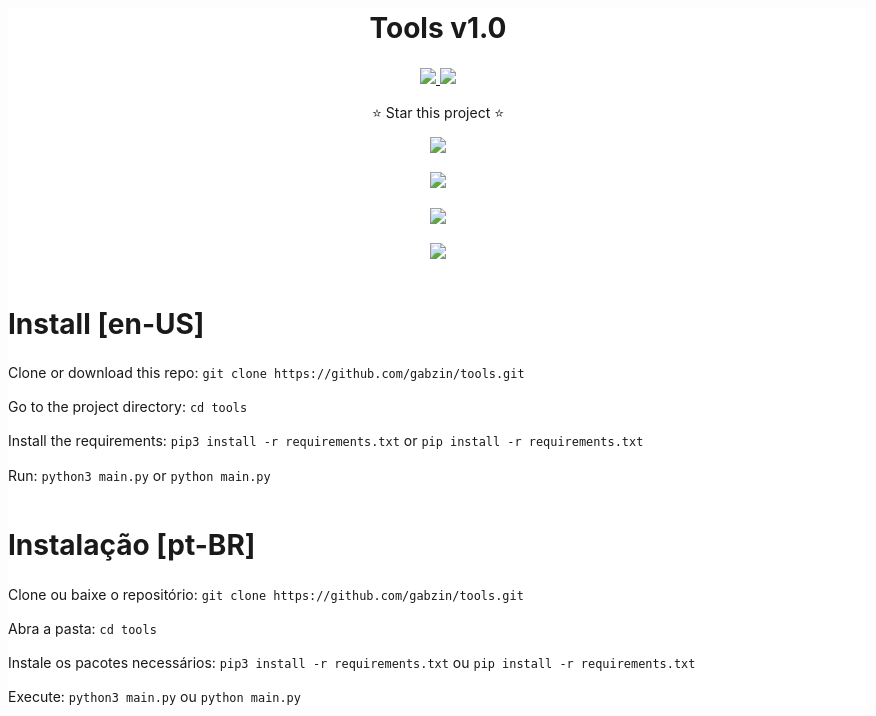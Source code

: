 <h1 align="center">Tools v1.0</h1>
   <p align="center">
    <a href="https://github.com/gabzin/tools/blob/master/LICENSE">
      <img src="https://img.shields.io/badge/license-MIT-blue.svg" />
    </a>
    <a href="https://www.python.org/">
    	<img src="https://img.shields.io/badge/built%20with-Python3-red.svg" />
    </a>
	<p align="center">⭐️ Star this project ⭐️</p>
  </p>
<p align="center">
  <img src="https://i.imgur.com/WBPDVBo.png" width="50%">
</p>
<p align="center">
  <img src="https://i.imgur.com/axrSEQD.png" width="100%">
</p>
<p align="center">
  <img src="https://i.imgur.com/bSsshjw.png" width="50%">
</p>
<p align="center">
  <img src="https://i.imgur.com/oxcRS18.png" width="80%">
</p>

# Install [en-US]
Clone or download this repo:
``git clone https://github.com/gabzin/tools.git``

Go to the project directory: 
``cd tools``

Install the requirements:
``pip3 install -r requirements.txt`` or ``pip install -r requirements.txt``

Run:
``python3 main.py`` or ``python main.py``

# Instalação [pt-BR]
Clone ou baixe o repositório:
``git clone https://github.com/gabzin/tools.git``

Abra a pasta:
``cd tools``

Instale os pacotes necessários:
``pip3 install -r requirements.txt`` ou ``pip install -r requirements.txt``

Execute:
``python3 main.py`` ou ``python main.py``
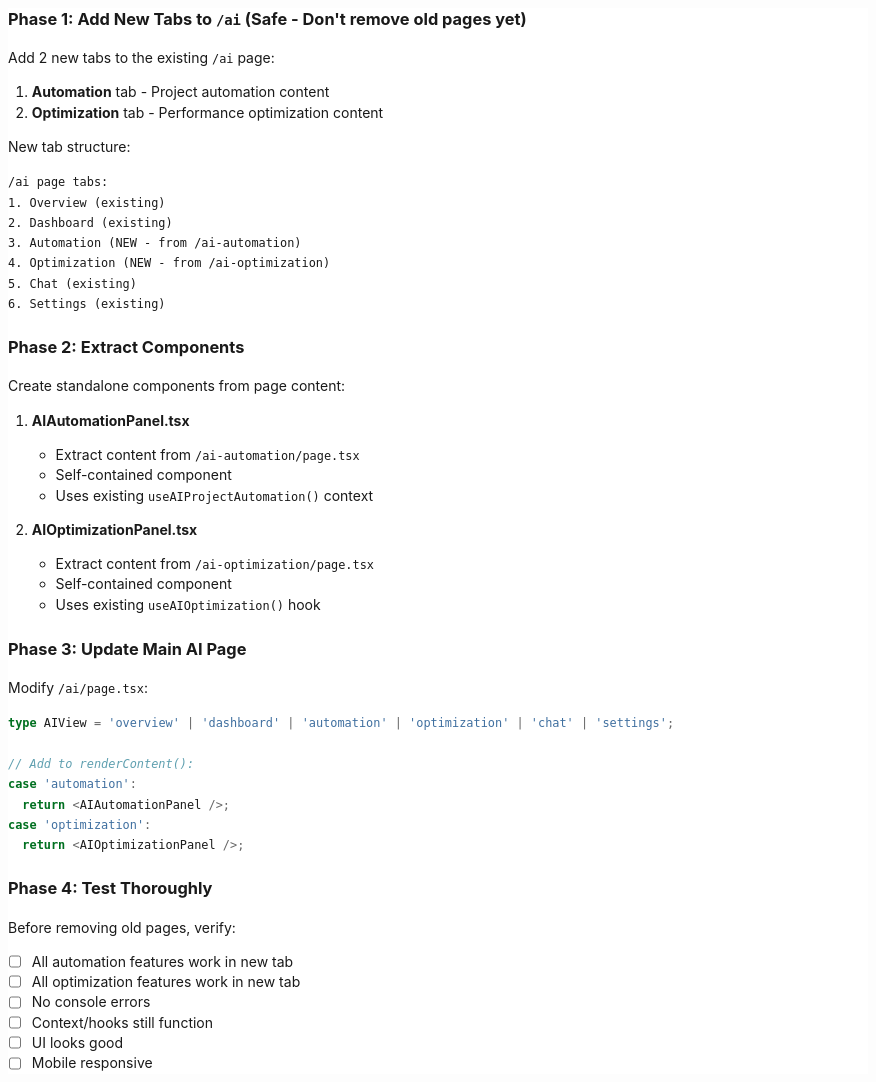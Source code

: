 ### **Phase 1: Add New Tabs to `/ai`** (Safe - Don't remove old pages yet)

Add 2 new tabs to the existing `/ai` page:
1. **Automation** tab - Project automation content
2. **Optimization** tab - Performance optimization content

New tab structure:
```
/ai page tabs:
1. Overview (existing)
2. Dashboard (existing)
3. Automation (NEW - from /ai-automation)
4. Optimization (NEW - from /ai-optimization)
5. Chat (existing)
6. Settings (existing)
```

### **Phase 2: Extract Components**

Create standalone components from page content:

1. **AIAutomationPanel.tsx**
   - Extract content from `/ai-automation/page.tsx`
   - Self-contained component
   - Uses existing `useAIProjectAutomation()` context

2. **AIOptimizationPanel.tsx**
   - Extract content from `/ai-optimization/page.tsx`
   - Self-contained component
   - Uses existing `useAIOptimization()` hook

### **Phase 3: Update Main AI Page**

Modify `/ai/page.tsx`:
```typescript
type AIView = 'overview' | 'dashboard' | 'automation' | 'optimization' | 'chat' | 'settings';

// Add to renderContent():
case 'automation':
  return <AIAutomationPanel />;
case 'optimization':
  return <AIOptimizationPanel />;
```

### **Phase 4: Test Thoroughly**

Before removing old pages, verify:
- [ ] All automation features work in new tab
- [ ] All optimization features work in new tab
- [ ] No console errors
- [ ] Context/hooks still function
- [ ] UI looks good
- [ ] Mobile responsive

════

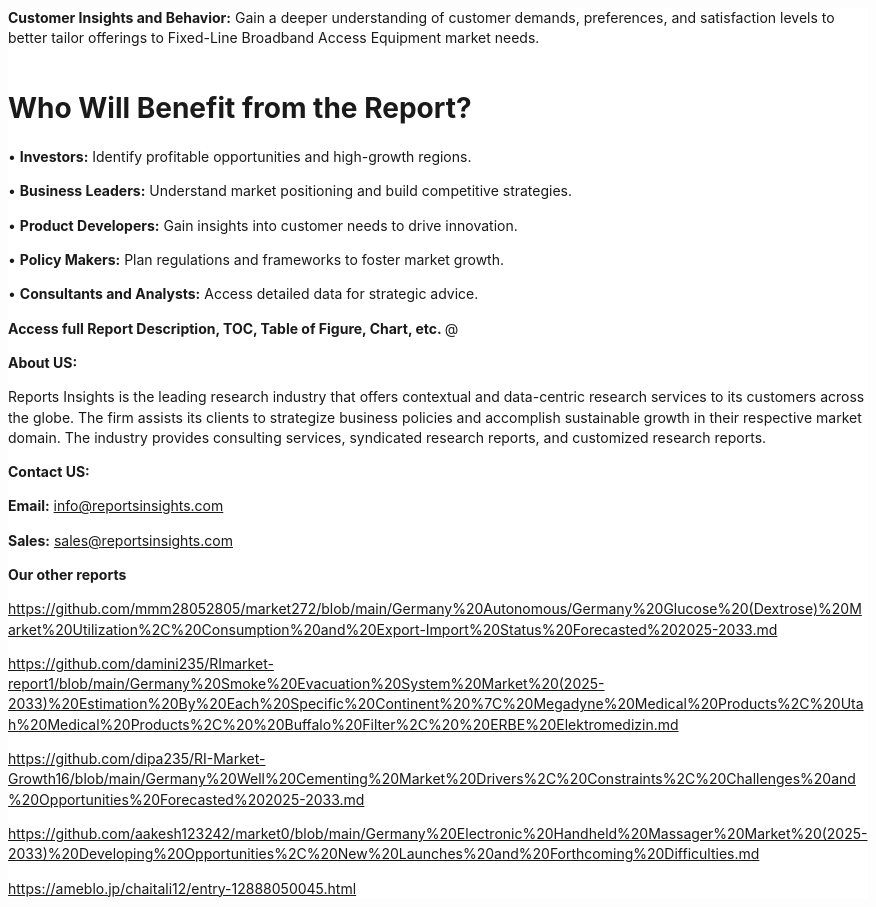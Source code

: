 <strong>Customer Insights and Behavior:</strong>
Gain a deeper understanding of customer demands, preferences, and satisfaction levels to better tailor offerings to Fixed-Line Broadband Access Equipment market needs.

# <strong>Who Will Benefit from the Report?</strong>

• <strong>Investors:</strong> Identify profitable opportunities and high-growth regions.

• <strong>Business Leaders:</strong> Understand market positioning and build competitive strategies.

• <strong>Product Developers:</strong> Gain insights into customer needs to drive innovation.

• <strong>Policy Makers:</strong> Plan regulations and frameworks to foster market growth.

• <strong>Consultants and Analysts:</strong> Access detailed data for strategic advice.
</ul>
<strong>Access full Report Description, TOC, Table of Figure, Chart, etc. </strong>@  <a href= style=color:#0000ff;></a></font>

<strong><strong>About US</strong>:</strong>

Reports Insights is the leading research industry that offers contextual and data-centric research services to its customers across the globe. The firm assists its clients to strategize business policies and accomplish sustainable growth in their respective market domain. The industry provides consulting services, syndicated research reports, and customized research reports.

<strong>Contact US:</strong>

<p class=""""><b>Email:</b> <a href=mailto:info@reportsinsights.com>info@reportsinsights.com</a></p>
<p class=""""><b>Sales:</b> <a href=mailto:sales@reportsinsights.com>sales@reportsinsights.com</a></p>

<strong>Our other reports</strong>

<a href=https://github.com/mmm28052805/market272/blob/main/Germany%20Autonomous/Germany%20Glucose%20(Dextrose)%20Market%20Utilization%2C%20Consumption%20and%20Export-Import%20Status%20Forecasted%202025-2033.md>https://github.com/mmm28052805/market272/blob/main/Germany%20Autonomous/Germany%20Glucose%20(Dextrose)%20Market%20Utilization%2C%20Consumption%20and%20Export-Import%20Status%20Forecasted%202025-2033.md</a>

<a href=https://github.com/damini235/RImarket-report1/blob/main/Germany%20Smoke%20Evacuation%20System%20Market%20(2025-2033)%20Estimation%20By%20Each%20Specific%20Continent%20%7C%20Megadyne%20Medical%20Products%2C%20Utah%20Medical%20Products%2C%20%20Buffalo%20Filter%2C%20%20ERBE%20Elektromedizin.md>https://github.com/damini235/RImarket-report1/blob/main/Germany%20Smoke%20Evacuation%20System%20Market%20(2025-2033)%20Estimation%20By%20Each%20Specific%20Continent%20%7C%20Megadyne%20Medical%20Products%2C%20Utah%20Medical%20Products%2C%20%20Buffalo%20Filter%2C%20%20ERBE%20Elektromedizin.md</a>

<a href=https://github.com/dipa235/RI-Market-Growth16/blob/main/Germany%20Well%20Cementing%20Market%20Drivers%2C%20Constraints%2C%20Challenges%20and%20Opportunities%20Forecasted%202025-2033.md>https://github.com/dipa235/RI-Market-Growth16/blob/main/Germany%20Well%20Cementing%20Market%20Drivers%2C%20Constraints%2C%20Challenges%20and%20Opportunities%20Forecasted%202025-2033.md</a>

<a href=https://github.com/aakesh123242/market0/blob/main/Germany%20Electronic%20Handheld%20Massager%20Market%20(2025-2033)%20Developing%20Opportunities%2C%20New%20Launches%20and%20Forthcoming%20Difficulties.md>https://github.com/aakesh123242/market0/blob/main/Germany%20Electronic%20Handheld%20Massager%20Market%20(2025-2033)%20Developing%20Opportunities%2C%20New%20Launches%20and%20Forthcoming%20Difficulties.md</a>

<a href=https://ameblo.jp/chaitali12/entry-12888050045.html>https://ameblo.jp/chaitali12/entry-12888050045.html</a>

════

Copy out only the lines above from the one with "Insights and Behavior:</strong>" to the one with "Reports Insights is", inclusive, exactly as they stand.

: <strong>Customer Insights and Behavior:</strong>
Gain a deeper understanding of customer demands, preferences, and satisfaction levels to better tailor offerings to Fixed-Line Broadband Access Equipment market needs.

# <strong>Who Will Benefit from the Report?</strong>

• <strong>Investors:</strong> Identify profitable opportunities and high-growth regions.

• <strong>Business Leaders:</strong> Understand market positioning and build competitive strategies.

• <strong>Product Developers:</strong> Gain insights into customer needs to drive innovation.

• <strong>Policy Makers:</strong> Plan regulations and frameworks to foster market growth.

• <strong>Consultants and Analysts:</strong> Access detailed data for strategic advice.
</ul>
<strong>Access full Report Description, TOC, Table of Figure, Chart, etc. </strong>@  <a href= style=color:#0000ff;></a></font>

<strong><strong>About US</strong>:</strong>

Reports Insights is the leading research industry that offers contextual and data-centric research services to its customers across the globe. The firm assists its clients to strategize business policies and accomplish sustainable growth in their respective market domain. The industry provides consulting services, syndicated research reports, and customized research reports.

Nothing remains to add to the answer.